Wachovia Reports $23.9 Billion 3Q Loss

Wachovia Corp. on Wednesday gave investors a chance to see many of the numbers that Wells Fargo & Co. and Citigroup Inc. had pored over late last month, as they debated how much to pay for the teetering banking company.

And it wasn't pretty.

Wachovia clearly used the third quarter to clean house before its upcoming sale to Wells Fargo. The Charlotte company reported a net loss of $23.9 billion, or $11.18 a share, that included an $18.8 billion goodwill impairment charge tied to virtually all its businesses, declining market valuations and the terms of the Wells' sale.

The quarter also included a $6.6 billion loan-loss provision, with more than half dedicated to its pick-a-pay mortgage portfolio, $2.5 billion in market disruption losses, $682 million in valuation declines from principal investing, $515 million in severance, $497 million from settling auction-rate securities issues, and $397 million from planned securities losses.

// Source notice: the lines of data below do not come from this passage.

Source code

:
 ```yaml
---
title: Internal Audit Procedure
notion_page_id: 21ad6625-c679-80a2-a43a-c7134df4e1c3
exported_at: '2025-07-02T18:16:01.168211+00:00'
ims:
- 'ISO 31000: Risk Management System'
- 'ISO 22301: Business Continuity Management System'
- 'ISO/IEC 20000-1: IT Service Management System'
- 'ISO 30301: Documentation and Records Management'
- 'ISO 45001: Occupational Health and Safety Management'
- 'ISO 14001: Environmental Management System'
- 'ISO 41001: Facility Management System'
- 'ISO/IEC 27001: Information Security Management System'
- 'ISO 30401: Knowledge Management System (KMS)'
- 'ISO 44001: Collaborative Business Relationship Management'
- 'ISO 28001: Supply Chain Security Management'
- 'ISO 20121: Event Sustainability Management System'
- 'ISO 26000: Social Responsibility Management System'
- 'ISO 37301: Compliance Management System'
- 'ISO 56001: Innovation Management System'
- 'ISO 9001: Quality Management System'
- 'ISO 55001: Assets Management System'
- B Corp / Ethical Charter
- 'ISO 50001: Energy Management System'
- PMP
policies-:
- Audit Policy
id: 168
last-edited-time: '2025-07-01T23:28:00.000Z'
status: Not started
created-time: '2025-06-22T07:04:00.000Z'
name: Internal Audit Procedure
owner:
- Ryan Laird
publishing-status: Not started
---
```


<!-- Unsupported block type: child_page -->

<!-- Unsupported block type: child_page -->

It was Wachovia's third straight quarterly loss. It compared to a $9.1 billion loss in the second quarter and a $1.6 billion gain a year earlier.

Wells, however, said it was pleased with the aggressive moves. "We believe that it was prudent for Wachovia to put these losses behind them," Howard Atkins, the San Francisco company's chief financial officer, said in Wachovia's press release.

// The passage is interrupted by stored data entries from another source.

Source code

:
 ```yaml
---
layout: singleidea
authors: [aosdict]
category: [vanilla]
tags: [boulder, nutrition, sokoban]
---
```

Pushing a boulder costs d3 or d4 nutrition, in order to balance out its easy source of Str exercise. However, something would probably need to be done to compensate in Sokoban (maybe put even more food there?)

"The asset writedowns, reserve build, and other items are consistent with our acquisition assumptions. The goodwill impairment will have no impact on tangible capital or our planned capital raise," he added.

Wells is set to close its deal for Wachovia in December.

To put the provision in perspective, it was 19.1% higher than the one recorded in the second quarter and 16 times greater than a year earlier. Nonperforming assets rose 26.1% from the second quarter and fivefold from a year earlier, to $15 billion. Consumer NPAs rose 22.3% from a quarter earlier, to $9.3 billion, while souring commercial loans were up 20.6%, to $4.1 billion.

The results also detailed just how severe the deposit bleeding was at Wachovia. At Sept. 30, deposits were down 6.5% from the second quarter and 0.7% from a year earlier, to $418.8 billion. (The period-end number was off 6.3% from the average deposits for the third quarter.)

The runoff in deposits outpaced efforts to shrink the loan book, which decreased 1.2% from the second quarter but grew 7.4% from a year earlier, to $482.4 billion. Slight growth in commercial lending partially offset a 3% drop in consumer lending from a quarter earlier.

Revenue fell 22.7% from the second quarter and a year earlier, to $5.8 billion.